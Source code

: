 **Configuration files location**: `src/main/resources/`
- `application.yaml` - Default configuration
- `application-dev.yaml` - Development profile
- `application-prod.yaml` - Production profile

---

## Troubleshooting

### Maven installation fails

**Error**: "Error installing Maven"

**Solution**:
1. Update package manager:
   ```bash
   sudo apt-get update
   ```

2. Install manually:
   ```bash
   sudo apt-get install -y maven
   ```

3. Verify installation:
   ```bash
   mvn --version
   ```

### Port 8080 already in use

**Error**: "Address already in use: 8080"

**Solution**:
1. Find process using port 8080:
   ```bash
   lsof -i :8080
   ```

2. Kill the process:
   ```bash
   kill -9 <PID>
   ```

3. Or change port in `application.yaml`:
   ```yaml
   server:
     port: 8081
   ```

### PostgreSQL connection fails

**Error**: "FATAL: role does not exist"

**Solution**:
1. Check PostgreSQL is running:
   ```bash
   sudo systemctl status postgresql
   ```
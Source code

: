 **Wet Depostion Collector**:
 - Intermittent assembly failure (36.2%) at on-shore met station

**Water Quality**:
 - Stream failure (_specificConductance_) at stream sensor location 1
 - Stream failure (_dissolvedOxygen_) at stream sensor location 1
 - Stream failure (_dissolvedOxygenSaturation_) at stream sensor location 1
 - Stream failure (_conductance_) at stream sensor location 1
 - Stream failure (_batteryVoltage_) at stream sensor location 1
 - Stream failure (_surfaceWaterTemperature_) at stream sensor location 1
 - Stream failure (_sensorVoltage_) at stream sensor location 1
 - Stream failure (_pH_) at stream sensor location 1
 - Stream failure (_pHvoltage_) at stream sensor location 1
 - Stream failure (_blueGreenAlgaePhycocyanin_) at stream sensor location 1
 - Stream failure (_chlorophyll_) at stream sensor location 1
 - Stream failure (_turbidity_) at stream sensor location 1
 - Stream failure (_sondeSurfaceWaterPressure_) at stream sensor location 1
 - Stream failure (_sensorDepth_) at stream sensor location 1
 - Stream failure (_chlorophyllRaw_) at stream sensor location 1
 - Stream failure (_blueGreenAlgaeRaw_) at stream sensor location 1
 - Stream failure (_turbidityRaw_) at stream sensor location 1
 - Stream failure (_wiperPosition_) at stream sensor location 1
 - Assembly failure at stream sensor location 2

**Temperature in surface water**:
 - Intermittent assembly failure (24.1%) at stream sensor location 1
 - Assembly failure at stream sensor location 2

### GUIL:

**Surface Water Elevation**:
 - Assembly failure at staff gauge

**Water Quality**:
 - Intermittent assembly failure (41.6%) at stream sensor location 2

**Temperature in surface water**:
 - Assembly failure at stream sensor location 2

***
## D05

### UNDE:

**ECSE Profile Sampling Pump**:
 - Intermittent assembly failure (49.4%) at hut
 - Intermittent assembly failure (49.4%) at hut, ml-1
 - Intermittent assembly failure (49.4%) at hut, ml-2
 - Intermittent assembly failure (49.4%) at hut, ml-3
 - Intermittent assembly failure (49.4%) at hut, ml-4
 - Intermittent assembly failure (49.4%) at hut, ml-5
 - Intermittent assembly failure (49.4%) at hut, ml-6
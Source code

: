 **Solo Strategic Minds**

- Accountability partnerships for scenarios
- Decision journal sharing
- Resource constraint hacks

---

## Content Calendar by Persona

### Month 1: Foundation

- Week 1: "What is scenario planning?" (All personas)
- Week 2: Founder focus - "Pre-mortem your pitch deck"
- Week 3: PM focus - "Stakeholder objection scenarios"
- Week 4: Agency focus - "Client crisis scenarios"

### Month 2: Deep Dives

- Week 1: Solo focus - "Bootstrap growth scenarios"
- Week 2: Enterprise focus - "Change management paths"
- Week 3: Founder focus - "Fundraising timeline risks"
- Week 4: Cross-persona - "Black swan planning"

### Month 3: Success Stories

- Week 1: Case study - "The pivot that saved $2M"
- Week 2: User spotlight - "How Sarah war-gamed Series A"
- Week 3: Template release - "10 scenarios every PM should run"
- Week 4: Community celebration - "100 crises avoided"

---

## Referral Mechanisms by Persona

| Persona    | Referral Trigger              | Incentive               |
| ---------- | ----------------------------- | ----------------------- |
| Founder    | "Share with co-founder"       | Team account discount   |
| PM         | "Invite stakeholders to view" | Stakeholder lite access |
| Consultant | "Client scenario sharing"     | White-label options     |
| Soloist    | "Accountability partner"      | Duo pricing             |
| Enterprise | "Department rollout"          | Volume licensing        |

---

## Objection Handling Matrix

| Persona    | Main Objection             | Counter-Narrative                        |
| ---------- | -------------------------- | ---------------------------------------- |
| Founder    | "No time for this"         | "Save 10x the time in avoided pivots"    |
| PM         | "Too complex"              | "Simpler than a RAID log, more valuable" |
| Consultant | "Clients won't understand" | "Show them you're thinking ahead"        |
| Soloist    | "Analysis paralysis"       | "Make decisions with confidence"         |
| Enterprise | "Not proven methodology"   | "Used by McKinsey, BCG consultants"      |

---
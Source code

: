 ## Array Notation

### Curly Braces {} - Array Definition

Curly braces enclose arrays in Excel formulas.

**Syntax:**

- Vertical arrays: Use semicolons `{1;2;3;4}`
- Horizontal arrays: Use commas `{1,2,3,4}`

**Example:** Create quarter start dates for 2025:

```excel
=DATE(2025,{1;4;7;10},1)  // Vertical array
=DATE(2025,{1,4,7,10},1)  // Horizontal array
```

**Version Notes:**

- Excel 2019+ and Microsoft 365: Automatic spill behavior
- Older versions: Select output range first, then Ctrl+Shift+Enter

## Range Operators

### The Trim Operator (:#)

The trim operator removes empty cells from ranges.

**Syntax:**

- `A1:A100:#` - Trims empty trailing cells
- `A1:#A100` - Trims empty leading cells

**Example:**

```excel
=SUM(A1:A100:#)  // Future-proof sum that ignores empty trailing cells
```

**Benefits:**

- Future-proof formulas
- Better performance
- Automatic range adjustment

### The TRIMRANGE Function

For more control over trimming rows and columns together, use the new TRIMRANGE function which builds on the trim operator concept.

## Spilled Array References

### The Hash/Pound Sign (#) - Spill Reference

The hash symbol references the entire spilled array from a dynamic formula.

----------

- _What to do_
Starting at the line that has "Team account discount" in the records above, restate word for word every line until the one that has "## Objection Handling Matrix", and include that one as well.

- _Expected answer_
| Founder    | "Share with co-founder"       | Team account discount   |
| PM         | "Invite stakeholders to view" | Stakeholder lite access |
| Consultant | "Client scenario sharing"     | White-label options     |
| Soloist    | "Accountability partner"      | Duo pricing             |
| Enterprise | "Department rollout"          | Volume licensing        |

---

## Objection Handling Matrix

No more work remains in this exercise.